The tax investigation framework could also be updated by the IRB to adopt some of the well-received changes in the updated Tax Audit Framework.
Changes such as 0% penalty on technical adjustments, penalty scale rates starting from 15% (for first offence) and clarifications on voluntary disclosure, etc.
These updates, together with further guidance on what constitutes a civil and/or criminal prosecution, should be clearly defined within the framework to provide more certainty and eliminate confusion.
Capital statement submission
Capital statement is a tool used by the IRB to detect any under-reporting of an individual’s taxable income.
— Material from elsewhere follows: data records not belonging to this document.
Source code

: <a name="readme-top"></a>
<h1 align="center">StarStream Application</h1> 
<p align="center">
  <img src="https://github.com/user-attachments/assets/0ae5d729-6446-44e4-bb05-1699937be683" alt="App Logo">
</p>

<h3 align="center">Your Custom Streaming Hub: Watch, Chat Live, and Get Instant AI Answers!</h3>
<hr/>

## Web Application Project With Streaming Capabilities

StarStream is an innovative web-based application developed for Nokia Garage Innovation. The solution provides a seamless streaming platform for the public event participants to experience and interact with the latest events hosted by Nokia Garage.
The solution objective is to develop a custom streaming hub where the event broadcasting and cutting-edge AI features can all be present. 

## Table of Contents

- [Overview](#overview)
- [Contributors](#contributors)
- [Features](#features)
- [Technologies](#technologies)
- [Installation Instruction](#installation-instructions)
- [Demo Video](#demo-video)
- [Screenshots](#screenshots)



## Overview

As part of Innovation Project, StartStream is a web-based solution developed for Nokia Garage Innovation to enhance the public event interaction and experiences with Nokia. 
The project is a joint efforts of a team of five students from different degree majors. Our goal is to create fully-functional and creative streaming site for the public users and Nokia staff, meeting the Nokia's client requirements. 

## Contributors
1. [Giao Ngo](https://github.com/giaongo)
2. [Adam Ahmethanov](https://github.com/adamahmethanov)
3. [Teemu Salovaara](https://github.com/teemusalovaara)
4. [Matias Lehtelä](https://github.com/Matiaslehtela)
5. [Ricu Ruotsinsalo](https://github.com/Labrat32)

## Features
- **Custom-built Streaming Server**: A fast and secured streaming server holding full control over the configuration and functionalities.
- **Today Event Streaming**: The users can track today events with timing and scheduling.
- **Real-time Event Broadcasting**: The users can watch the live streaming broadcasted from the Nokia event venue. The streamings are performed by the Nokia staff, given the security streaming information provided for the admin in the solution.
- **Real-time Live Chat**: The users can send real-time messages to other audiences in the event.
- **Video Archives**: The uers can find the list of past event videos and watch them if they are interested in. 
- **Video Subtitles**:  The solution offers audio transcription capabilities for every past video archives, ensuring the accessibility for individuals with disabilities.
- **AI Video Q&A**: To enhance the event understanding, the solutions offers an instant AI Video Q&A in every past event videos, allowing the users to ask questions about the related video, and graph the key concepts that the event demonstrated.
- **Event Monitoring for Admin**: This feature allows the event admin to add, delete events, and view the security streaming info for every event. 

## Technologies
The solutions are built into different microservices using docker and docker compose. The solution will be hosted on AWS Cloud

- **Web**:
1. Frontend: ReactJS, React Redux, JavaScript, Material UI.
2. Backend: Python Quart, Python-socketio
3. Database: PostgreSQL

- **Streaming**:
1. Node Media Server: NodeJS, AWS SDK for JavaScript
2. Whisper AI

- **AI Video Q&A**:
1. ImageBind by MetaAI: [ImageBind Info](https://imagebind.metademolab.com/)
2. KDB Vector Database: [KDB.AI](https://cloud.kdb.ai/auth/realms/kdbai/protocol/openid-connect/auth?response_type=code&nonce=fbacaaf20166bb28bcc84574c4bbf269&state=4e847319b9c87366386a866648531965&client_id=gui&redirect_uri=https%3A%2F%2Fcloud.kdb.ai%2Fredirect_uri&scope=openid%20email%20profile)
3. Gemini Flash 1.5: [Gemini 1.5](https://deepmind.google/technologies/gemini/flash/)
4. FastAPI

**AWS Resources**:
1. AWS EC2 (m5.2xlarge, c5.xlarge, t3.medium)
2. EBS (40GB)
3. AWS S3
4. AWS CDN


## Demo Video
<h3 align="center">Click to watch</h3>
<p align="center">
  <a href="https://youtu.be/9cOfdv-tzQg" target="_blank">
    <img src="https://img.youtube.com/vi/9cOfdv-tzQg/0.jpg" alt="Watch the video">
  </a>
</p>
The mechanism of the capital statement is simple. Your income should either be spent, invested or saved.
Any increase in your net worth ought to be substantiated by either your taxable or non-taxable income, the failing of which will result in your capital statement reflecting a discrepancy position.
The IRB may compel ultra-high-net-worth individuals with yearly incomes in excess of RM10mil and high-net-worth individuals with annual incomes in excess of RM1mil to submit a capital statement triennially and quinquennially respectively.
With the IRB’s recent commendable efforts to be taxpayer-centric, compliant taxpayers have little cause for concern regardless of how the IRB will step up their tax investigation efforts.
The same can’t be said for tax evaders and fraudsters.
Whether government will introduce some of these ideas remains to be seen.
Irrespective of what will be announced, all of us play a vital role in nation-building by paying the right amount of tax.
Soh Lian Seng is head of tax, KPMG in Malaysia. The views expressed here are the writer’s own.